BLOOM participated at the Dutch Design Week in Eindhoven, a 9-day exhibition from 19th October to 27th October 2019, the largest Design exhibition in Europe. BLOOM was part of the Embassy of Sustainable Design, at the Van Berlo Design Studio – the Innovation Powerhouse. The Embassy was an integrated exhibition, developed by the Embassy partners and 2 curators, who designed this exhibition. The other Embassy partners were multinational companies such as Ikea, Friesland Campina and Renewi, all showing their ambitions within the circular economy. Further participating institutions were knowledge partners such as Universities of Delft and Eindhoven. Design Academy and Artez Arnhem represented designers who work with biomass and with waste materials.
In order to inform the visitors about the potential of the biobased economy, we have chosen to show the value chain from plant to biobased products. We chose two crops and showed the intermediate and final products:
Maize/Corn —-> PLA —-> packaging material, biofoam, bioplastics (Mouse), textiles (T-shirt, bag)
Miscanthus —-> Granulate (fibers/starch) —-> bioplastics (Lunchbox)
Miscanthus —-> fibers —-> construction materials (concrete) or papers and packaging
As examples, we decided to highlight the products of Corbion, Nature Works (both working with PLA) and Vibers (product development based on Miscanthus) as examples. To show how these value chains function, we used the BLOOM banner, two videos (the “wooden shirt” by Lenzing, and a video based on our ) and the BLOOM quiz.
We generated an enormous outreach: 25.000 people visited the Embassy of Sustainable Design. Different target groups were successfully reached, including the general public of all ages (elderly people, families and young people), interested in new developments. Also, many professionals from local, regional, national and international locations visited the exhibition, looking for new materials for application in different sectors (textiles, packaging, fashion, construction, architecture and product designers).
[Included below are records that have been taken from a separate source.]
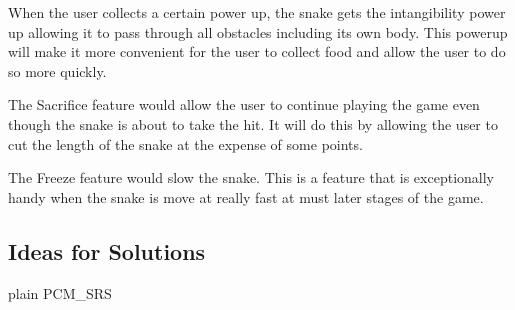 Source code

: \documentclass[12pt]{article}
\newcounter{goalnum} %
\begin{document}
When the user collects a certain power up, the snake gets the intangibility power up allowing it to pass through all obstacles including its own body. This powerup will make it more convenient for the user to collect food and allow the user to do so more quickly.

The Sacrifice feature would allow the user to continue playing the game even though the snake is about to take the hit. It will do this by allowing the user to cut the length of the snake at the expense of some points.

The Freeze feature would slow the snake. This is a feature that is exceptionally handy when the snake is move at really fast at must later stages of the game.
\subsection{Ideas for Solutions}






 {plain}
 {PCM_SRS}
\end{document}
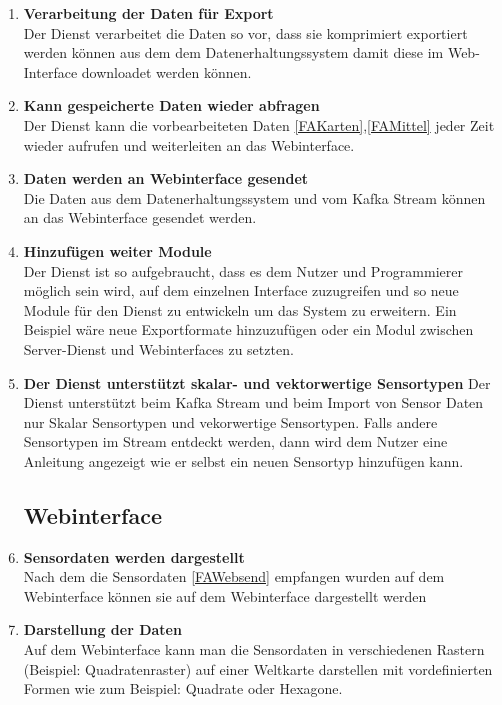 \begin{enumerate}[label=\textbf{PF\arabic{enumi}0}]
	\item \textbf{Verarbeitung der Daten für Export}\\
		Der Dienst verarbeitet die Daten so vor, dass sie komprimiert exportiert werden können aus dem dem Datenerhaltungssystem damit diese im Web-Interface downloadet werden können.
	
	\item \textbf{Kann gespeicherte Daten wieder abfragen}\\
		Der Dienst kann die vorbearbeiteten Daten  \ref{FAKarten},\ref{FAMittel} jeder Zeit wieder aufrufen und weiterleiten an das Webinterface.
		
	\item \textbf{Daten werden an Webinterface gesendet} \label{FAWebsend}\\
		Die Daten aus dem Datenerhaltungssystem und vom Kafka Stream können an das Webinterface gesendet werden.
	 	
	 \item \textbf{Hinzufügen weiter Module}\\
		 Der Dienst ist so aufgebraucht, dass es dem Nutzer und Programmierer möglich sein wird, auf dem einzelnen Interface zuzugreifen und so neue Module für den Dienst zu entwickeln um das System zu erweitern. Ein Beispiel wäre neue Exportformate hinzuzufügen oder ein Modul zwischen Server-Dienst und Webinterfaces zu setzten. 
	 
	 \item \textbf{Der Dienst unterstützt skalar- und vektorwertige Sensortypen}
	 	Der Dienst unterstützt beim Kafka Stream und beim Import von Sensor Daten nur Skalar Sensortypen und vekorwertige Sensortypen. Falls andere Sensortypen im Stream entdeckt werden, dann wird dem Nutzer eine Anleitung angezeigt wie er selbst ein neuen Sensortyp hinzufügen kann.
 
	 \subsection{Webinterface}

	 \item \textbf{Sensordaten werden dargestellt}\\
	 	Nach dem die Sensordaten \ref{FAWebsend} empfangen wurden auf dem Webinterface können sie auf dem Webinterface dargestellt werden
	 
	 \item \textbf{Darstellung der Daten}\\
	 	Auf dem Webinterface kann man die Sensordaten in verschiedenen Rastern (Beispiel: Quadratenraster) auf einer Weltkarte darstellen mit vordefinierten Formen wie zum Beispiel: Quadrate oder Hexagone.
	 

\end{enumerate}

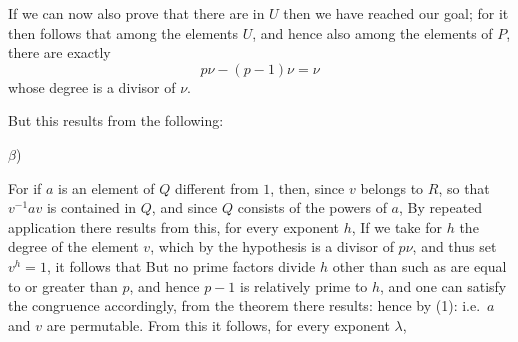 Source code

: If we can now also prove that there are in $U$  then we have reached our goal; for it then follows that among the elements $U$, and hence also among the elements of $P$, there are exactly
\[
p\nu - (p-1)\nu = \nu
\]
whose degree is a divisor of $\nu$.

But this results from the following:

$\beta$) 

For if $a$ is an element of $Q$ different from $1$, then, since $v$ belongs to $R$, so that $v^{-1}av$ is contained in $Q$, and since $Q$ consists of the powers of $a$,
By repeated application there results from this, for every exponent $h$,
If we take for $h$ the degree of the element $v$, which by the hypothesis is a divisor of $p\nu$, and thus set $v^h = 1$, it follows that
But no prime factors divide $h$ other than such as are equal to or greater than $p$, and hence $p-1$ is relatively prime to $h$, and one can satisfy the congruence
accordingly, from the  theorem there results:
hence by (1):
i.e.\ $a$ and $v$ are permutable. From this it follows, for every exponent $\lambda$,
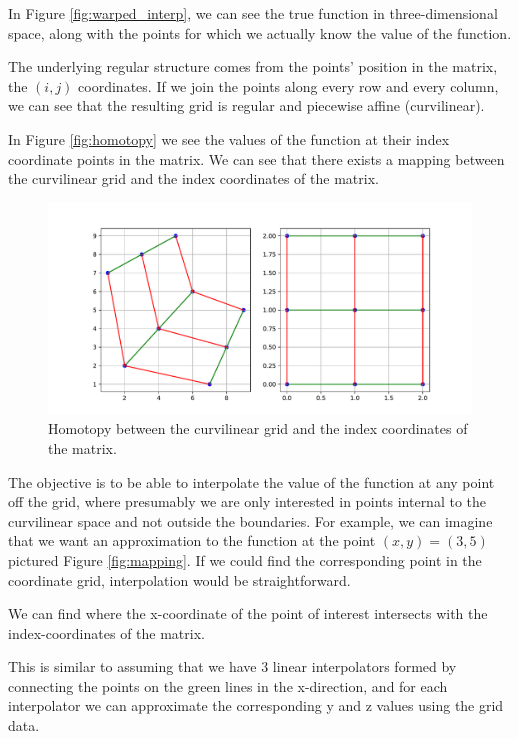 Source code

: \documentclass[\econtexRoot/SequentialEGM]{subfiles}
\begin{document}
In Figure \ref{fig:warped_interp}, we can see the true function in three-dimensional space, along with the points for which we actually know the value of the function.

The underlying regular structure comes from the points' position in the matrix, the $(i,j)$ coordinates. If we join the points along every row and every column, we can see that the resulting grid is regular and piecewise affine (curvilinear).

In Figure \ref{fig:homotopy} we see the values of the function at their index coordinate points in the matrix. We can see that there exists a mapping between the curvilinear grid and the index coordinates of the matrix.

\begin{figure}
	\centering
	\includegraphics[width=0.8\linewidth]{Figures/Homotopy.pdf}
	\caption{Homotopy between the curvilinear grid and the index coordinates of the matrix.}
	\notinsubfile{\label{fig:homotopy}}
\end{figure}

The objective is to be able to interpolate the value of the function at any point off the grid, where presumably we are only interested in points internal to the curvilinear space and not outside the boundaries. For example, we can imagine that we want an approximation to the function at the point $(x,y) = (3, 5)$ pictured Figure \ref{fig:mapping}. If we could find the corresponding point in the coordinate grid, interpolation would be straightforward.

We can find where the x-coordinate of the point of interest intersects with the index-coordinates of the matrix.

This is similar to assuming that we have 3 linear interpolators formed by connecting the points on the green lines in the x-direction, and for each interpolator we can approximate the corresponding y and z values using the grid data.
\end{document}
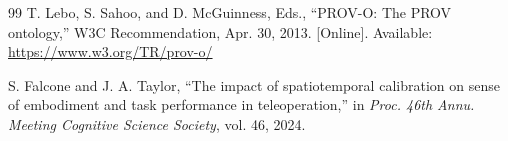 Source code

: \documentclass[letterpaper,10pt,conference]{ieeeconf}
\begin{document}
\begin{thebibliography}{99}
T. Lebo, S. Sahoo, and D. McGuinness, Eds., ``PROV-O: The PROV ontology,'' W3C Recommendation, Apr. 30, 2013. [Online]. Available: \url{https://www.w3.org/TR/prov-o/}

S. Falcone and J. A. Taylor, ``The impact of spatiotemporal calibration on sense of embodiment and task performance in teleoperation,'' in \emph{Proc. 46th Annu. Meeting Cognitive Science Society}, vol. 46, 2024.

\end{thebibliography}
\end{document}
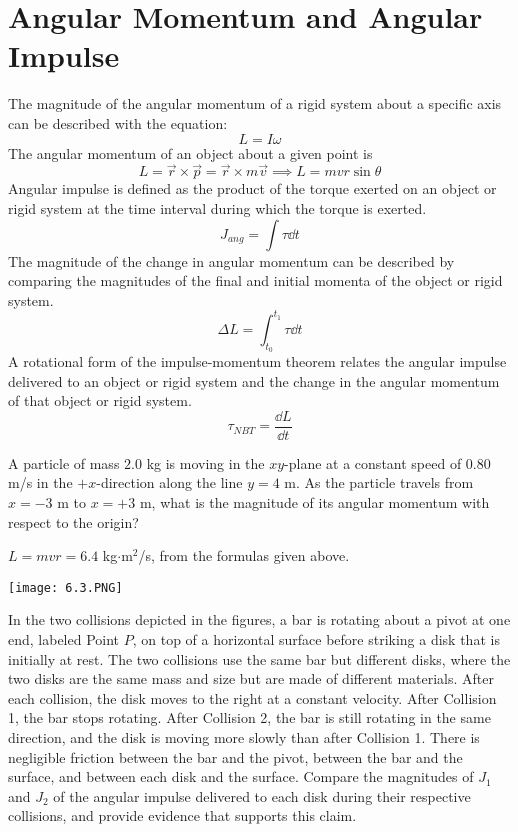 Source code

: \documentclass[../mech.tex]{subfiles}
\begin{document}
\section{Angular Momentum and Angular Impulse}
The magnitude of the angular momentum of a rigid system about a specific axis can be described with the equation:
\[ L = I\omega \]
The angular momentum of an object about a given point is 
\[ L = \vec{r}\times \vec{p}=\vec{r}\times m\vec{v}\implies L = mvr\sin \theta \]
Angular impulse is defined as the product of the torque exerted on an object or rigid system at the time interval during which the torque is exerted.
\[ J_{ang}=\int \tau \dd t\]
The magnitude of the change in angular momentum can be described by comparing the magnitudes of the final and initial momenta of the object or rigid system.
\[ \Delta L = \int_{t_0}^{t_1}\tau \dd t\]
A rotational form of the impulse-momentum theorem relates the angular impulse delivered to an object or rigid system and the change in the angular momentum of that object or rigid system.
\[ \tau_{NBT}=\frac{\dd L}{\dd t} \]
\pagebreak
\begin{example}
    A particle of mass $2.0$ kg is moving in the $xy$-plane at a constant speed of $0.80$ m/s in the $+x$-direction along the line $y=4$ m. As the particle travels from $x=-3$ m to $x=+3$ m, what is the magnitude of its angular momentum with respect to the origin?

    $L=mvr = 6.4$ kg$\cdot$m$^2$/s, from the formulas given above.
\end{example}

\ex \begin{center}
    \texttt{[image: 6.3.PNG]}
\end{center}
In the two collisions depicted in the figures, a bar is rotating about a pivot at one end, labeled Point $P$, on top of a horizontal surface before striking a disk that is initially at rest.
The two collisions use the same bar but different disks, where the two disks are the same mass and size but are made of different materials. After each collision, the disk moves to the right at a constant velocity.
After Collision 1, the bar stops rotating. After Collision 2, the bar is still rotating in the same direction, and the disk is moving more slowly than after Collision 1. There is negligible friction between the bar 
and the pivot, between the bar and the surface, and between each disk and the surface. Compare the magnitudes of $J_1$ and $J_2$ of the angular impulse delivered to each disk during their respective collisions, and provide evidence that supports this claim.
\end{document}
The activity exceeded our expectations. We were continuously interacting with visitors during the 9 days. When people stood at our stand, we engaged in interesting conversations with them and explained our exhibition. There was a lot of interest and much discussion. Often people were surprised about the potential of plant-based products and that these developments are still relatively small. People were interested in the conversion techniques, the quality of the biobased products, where to buy these products and in climate issues (replacement of fossil fuels). Further we received many questions about the degradability of biobased products.
In 2020 a Gallery Walk will be developed and applied in the Emmen region and also in the municipality of Wageningen. Further BLOOM will participate in the Expo on Sustainable Plastics and Materials in Emmen.